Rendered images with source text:
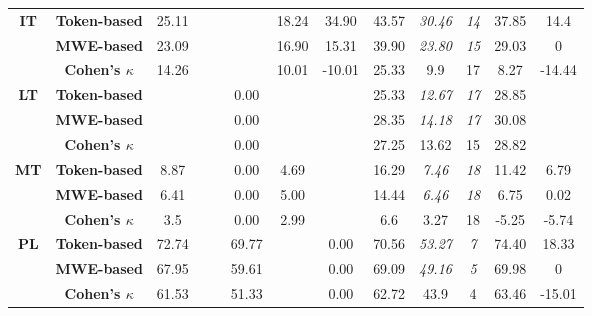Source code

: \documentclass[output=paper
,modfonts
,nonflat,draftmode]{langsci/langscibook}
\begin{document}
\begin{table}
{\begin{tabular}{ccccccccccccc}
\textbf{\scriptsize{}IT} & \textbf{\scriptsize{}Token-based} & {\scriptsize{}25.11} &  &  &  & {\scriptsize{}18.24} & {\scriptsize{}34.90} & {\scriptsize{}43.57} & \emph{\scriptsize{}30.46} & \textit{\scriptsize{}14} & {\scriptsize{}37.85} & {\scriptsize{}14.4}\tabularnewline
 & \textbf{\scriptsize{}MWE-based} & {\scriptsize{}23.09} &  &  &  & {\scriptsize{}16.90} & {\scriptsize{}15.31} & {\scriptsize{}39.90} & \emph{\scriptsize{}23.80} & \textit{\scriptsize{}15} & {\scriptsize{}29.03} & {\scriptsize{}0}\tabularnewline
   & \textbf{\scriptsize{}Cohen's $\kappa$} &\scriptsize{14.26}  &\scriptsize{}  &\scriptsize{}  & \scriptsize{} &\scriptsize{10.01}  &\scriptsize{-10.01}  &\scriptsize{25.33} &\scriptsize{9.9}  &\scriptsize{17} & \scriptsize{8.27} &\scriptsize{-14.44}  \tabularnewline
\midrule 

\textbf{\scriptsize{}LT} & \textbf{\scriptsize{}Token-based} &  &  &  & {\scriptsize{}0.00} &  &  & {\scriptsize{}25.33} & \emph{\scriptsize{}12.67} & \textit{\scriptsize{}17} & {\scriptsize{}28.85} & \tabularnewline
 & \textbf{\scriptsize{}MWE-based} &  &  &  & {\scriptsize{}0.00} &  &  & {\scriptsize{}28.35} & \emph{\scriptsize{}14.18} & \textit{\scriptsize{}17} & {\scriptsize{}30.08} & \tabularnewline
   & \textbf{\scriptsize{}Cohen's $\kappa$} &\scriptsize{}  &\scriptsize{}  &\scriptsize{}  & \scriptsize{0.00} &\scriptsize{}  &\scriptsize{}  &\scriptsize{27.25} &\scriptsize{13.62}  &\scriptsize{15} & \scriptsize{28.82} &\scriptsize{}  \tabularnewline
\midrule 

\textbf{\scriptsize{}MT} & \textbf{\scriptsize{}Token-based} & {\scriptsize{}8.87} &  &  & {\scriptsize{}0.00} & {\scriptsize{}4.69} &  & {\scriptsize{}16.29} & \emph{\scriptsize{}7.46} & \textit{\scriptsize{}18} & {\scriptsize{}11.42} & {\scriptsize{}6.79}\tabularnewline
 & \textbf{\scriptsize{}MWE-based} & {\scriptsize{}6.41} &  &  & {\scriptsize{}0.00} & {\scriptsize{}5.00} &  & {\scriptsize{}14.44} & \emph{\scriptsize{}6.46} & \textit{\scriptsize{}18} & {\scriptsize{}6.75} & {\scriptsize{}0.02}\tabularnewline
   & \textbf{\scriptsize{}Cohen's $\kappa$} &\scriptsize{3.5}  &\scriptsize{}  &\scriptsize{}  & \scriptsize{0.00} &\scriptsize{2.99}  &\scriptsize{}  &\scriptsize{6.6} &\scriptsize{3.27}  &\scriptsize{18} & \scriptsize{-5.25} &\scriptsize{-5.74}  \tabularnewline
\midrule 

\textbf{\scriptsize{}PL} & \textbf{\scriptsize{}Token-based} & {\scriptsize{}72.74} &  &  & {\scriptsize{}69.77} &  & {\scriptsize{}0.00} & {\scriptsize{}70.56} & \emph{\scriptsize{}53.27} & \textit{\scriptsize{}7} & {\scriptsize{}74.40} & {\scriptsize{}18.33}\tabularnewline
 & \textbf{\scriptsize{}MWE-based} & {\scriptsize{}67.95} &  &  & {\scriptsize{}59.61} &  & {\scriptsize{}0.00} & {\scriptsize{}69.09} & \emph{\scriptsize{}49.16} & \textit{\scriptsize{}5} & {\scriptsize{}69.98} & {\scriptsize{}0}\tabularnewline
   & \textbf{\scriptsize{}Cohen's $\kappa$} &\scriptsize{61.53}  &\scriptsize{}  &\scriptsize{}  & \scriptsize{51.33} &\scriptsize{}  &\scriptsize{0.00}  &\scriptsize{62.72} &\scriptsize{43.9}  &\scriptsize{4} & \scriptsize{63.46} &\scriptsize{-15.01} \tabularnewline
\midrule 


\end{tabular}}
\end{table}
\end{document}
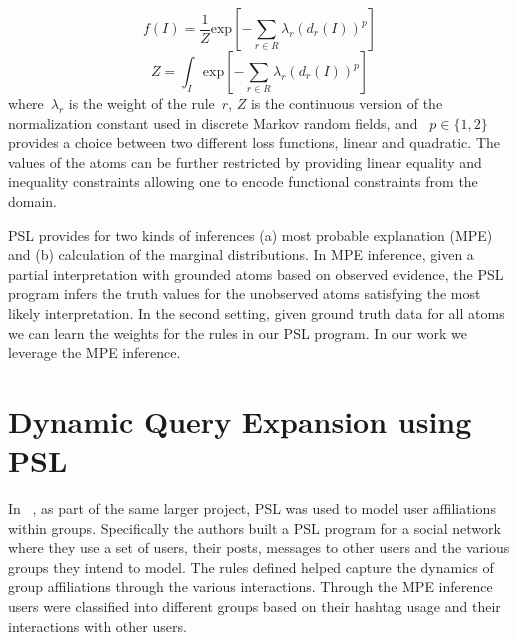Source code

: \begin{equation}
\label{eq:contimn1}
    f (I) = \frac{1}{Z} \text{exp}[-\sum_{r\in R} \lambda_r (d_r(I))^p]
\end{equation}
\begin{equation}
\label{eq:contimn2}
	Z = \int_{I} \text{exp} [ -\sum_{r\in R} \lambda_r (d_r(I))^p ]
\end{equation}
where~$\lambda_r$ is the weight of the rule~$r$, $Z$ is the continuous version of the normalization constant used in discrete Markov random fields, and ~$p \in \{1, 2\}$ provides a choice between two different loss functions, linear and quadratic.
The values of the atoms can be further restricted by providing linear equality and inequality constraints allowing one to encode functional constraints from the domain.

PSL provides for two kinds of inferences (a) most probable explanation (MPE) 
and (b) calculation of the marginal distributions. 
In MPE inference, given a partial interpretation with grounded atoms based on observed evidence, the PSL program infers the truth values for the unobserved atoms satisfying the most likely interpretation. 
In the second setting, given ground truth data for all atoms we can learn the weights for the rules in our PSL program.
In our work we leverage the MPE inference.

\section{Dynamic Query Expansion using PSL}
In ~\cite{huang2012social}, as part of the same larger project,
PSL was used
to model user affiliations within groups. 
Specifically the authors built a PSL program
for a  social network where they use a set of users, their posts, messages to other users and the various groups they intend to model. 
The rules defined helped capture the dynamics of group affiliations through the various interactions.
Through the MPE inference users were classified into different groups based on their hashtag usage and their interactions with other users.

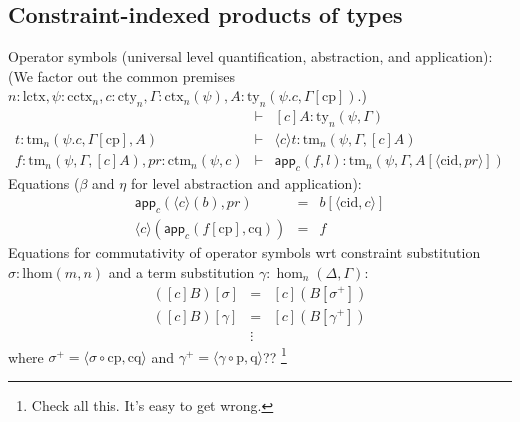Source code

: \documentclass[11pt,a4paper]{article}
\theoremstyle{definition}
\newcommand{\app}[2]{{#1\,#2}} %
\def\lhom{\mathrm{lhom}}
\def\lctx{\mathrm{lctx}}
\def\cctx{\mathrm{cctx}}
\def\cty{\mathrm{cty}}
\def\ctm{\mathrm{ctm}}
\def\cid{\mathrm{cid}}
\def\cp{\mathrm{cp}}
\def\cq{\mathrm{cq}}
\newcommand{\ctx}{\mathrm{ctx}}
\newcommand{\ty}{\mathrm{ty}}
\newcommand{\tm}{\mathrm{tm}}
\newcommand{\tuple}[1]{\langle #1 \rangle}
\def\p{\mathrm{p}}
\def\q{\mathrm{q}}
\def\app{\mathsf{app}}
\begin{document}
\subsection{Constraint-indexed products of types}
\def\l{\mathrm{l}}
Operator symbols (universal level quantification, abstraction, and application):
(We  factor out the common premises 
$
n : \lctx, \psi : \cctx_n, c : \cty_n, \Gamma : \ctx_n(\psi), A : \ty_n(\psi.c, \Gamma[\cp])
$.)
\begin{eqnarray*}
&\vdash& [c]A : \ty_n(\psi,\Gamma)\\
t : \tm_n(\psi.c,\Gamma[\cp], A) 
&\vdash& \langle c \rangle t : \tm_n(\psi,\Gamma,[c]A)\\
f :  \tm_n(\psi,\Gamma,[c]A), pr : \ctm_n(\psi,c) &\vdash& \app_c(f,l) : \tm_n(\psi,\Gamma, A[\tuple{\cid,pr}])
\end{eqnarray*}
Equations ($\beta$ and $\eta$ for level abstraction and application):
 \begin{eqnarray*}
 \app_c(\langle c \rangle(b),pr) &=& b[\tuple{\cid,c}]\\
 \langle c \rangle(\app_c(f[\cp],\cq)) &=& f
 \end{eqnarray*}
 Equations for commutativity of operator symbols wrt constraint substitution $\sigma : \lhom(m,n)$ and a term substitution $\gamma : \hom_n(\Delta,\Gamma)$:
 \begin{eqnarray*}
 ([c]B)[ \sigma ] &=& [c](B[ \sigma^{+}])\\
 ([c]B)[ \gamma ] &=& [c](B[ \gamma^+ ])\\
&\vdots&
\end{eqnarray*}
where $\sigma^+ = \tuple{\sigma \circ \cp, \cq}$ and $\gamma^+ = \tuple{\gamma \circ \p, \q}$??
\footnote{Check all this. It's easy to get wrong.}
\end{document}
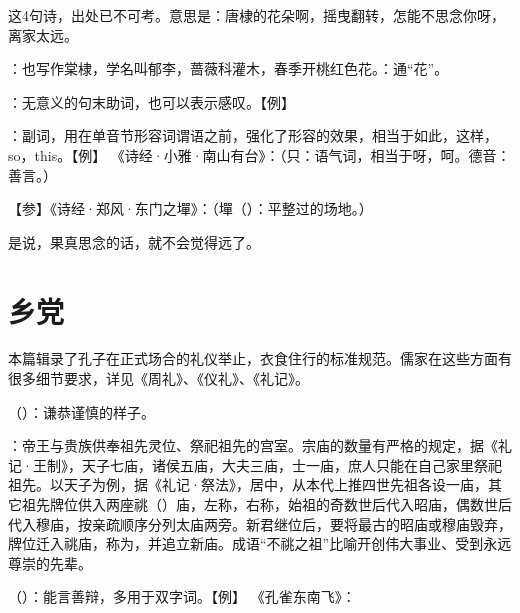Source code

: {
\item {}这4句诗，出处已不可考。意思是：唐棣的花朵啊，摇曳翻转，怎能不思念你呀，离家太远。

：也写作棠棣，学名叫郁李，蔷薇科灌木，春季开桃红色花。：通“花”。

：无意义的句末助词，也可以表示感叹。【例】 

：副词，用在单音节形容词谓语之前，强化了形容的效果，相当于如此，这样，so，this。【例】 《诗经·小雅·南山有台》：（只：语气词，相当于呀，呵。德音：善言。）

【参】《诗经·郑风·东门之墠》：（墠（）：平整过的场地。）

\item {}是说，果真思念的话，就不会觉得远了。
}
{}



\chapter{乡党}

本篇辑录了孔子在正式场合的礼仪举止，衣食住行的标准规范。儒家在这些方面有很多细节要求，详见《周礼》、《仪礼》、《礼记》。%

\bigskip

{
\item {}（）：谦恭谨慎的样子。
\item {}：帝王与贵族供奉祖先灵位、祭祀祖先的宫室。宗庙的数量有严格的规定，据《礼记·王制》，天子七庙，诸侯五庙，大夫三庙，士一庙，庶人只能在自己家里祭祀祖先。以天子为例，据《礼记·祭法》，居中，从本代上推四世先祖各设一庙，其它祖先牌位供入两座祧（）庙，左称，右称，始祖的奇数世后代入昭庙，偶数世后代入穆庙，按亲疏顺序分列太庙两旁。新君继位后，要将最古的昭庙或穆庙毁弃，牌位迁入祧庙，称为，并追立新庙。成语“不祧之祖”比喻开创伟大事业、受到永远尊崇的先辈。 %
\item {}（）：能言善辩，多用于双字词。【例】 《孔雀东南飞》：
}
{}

__Requirement__
If a line in the records contains the word "linear", copy it.

__Written response__
where~$\lambda_r$ is the weight of the rule~$r$, $Z$ is the continuous version of the normalization constant used in discrete Markov random fields, and ~$p \in \{1, 2\}$ provides a choice between two different loss functions, linear and quadratic.
The values of the atoms can be further restricted by providing linear equality and inequality constraints allowing one to encode functional constraints from the domain.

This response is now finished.